Dictionnaire de l'Histoire de France 2005Éd. 2005
T

Troppmann (affaire),

célèbre affaire judiciaire du Second Empire (septembre 1869-janvier 1870).

Le 20 septembre 1869, six cadavres atrocement mutilés sont découverts dans le champ d'un agriculteur de la plaine de Pantin, au nord de Paris. Ce sont ceux d'une mère de famille, et de cinq de ses enfants. Les Kink sont arrivés, le 19 septembre, de Roubaix pour un mystérieux rendez-vous - semble-t-il, avec le père de famille, parti faire fortune dans les Vosges. Au terme d'une enquête menée tambour battant par la police scientifique, Jean-Baptiste Troppmann, un jeune mécanicien alsacien de 19 ans, fait figure de principal suspect. Le mobile du crime, pourtant, reste obscur : crime passionnel ou meurtre motivé par la cupidité ? Nul ne le sait encore, le jour où Troppmann est condamné à mort. Son exécution, le 19 janvier 1870, draine une foule importante : celle des lecteurs du Petit Journal, qui vend jusqu'à 500 000 exemplaires par jour grâce à cette affaire ; celle des curieux qui vont en pèlerinage sur le lieu du crime ; celle des amateurs d'émotions fortes. Les journaux notent le courage du condamné. Mais ils témoignent surtout des peurs de l'opinion : phobie des ouvriers, incarnés par Troppmann qui s'est attaqué à une honnête famille bourgeoise, phobie du monstre au mobile incertain, phobie de l'Alsacien tenu pour un agent de l'Allemagne. En inventant le « fait divers », la presse populaire sait en tirer profit. Elle offre à l'historien une grille de lecture des angoisses de la fin du Second Empire.

troubadours et trouvères,

poètes qui mettent en œuvre diverses formes de l'idéologie courtoise.
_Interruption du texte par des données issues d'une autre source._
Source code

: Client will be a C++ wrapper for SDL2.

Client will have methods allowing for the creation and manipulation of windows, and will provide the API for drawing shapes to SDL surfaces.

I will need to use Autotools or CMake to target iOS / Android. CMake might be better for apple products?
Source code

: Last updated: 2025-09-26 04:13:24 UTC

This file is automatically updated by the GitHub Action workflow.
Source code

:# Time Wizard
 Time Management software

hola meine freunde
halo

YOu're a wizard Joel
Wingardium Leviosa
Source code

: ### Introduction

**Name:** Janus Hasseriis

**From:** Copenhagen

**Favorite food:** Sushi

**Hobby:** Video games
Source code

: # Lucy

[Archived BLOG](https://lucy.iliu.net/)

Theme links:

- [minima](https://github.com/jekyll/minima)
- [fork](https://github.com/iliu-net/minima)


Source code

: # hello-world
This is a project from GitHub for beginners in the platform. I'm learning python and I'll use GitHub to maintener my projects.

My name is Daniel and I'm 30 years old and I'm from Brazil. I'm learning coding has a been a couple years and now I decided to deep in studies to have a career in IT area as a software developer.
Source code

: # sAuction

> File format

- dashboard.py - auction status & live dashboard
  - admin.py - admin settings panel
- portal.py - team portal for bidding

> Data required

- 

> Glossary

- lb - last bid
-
Le terme de « troubadours » calque le vocable occitan trobadores, issu du bas latin tropare (« composer des mélodies appelées tropes », puis « trouver », « créer ») ; « trouvères » représente l'évolution septentrionale du mot. Comme cette étymologie l'indique, troubadours et trouvères écrivent des chansons (d'une cinquantaine de vers en moyenne).
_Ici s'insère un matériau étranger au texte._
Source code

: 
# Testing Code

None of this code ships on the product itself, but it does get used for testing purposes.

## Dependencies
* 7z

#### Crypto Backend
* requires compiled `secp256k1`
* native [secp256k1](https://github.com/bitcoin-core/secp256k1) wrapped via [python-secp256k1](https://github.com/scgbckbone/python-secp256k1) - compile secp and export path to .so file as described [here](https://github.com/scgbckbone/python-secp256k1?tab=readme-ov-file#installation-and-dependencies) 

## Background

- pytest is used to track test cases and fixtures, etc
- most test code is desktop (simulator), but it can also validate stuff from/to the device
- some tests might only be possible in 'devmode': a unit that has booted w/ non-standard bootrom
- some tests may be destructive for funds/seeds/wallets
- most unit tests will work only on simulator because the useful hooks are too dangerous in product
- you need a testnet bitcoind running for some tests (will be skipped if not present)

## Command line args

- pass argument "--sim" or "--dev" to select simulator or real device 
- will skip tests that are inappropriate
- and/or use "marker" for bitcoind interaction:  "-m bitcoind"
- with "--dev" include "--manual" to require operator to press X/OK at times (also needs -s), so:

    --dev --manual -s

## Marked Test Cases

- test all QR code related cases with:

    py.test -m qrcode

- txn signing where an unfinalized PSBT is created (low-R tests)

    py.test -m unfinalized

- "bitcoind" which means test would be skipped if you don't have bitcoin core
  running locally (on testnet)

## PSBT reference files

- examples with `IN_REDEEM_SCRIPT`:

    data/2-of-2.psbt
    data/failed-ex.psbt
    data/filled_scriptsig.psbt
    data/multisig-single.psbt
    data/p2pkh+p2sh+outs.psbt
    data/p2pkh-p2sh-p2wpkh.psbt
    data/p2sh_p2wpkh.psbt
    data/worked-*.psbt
Dans les années 1130-1150, une première génération de troubadours, venue du Poitou, du Limousin ou de la Saintonge, nuance et enrichit la fin'amor, dont Guillaume IX d'Aquitaine a jeté les bases. Sans réelle synthèse théorique, se met en place une métaphysique érotique : l'Amant, entièrement soumis, acceptant la concurrence avec ses rivaux, stimulé par tous les obstacles (notamment sociaux, la fin'amor étant essentiellement adultère), voue à sa Dame un amour sublimé, exclusif et définitif ; il discipline son langage et son désir, à soi-même sa propre récompense, bien que satisfait in fine. Mais chaque auteur adapte ce cadre. Ainsi, Cercamon reprend à Guillaume IX sa conception sensuelle de l'amour. Marcabru, son disciple présumé, inaugure la tradition du trobar clus (clos, fermé), c'est-à-dire d'un hermétisme présenté comme une nécessité, la perfection du chant garantissant la force de l'amour. Enfin, Jaufré Rudel développe le thème de l'« amour de loin », sentiment mystique envers la plus belle des femmes, réelle (la comtesse de Tripoli ?) ou imaginaire, qu'il n'a jamais vue et ne verra peut-être jamais.
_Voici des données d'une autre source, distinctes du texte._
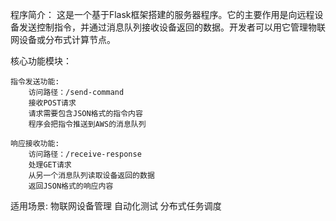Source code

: <!-- <Server copy.py程序分析 田佳祺编写 > -->

程序简介：
    这是一个基于Flask框架搭建的服务器程序。它的主要作用是向远程设备发送控制指令，并通过消息队列接收设备返回的数据。开发者可以用它管理物联网设备或分布式计算节点。

核心功能模块：

    指令发送功能:
        访问路径：/send-command
        接收POST请求
        请求需要包含JSON格式的指令内容
        程序会把指令推送到AWS的消息队列

    响应接收功能:
        访问路径：/receive-response
        处理GET请求
        从另一个消息队列读取设备返回的数据
        返回JSON格式的响应内容
        
适用场景:
    物联网设备管理
    自动化测试
    分布式任务调度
Bernard de Ventadour, sans doute le troubadour le plus célèbre de son vivant, assure la transition avec la génération suivante. Ce protégé d'Aliénor d'Aquitaine et du comte de Toulouse Raimond V insiste sur les liens de vassalité qui unissent le soupirant à sa Dame, non toutefois sans réclamer ses ultimes faveurs. Grâce à sa créativité, le chant courtois, où tension de l'expression et élan du désir vont de pair, s'épanouit totalement.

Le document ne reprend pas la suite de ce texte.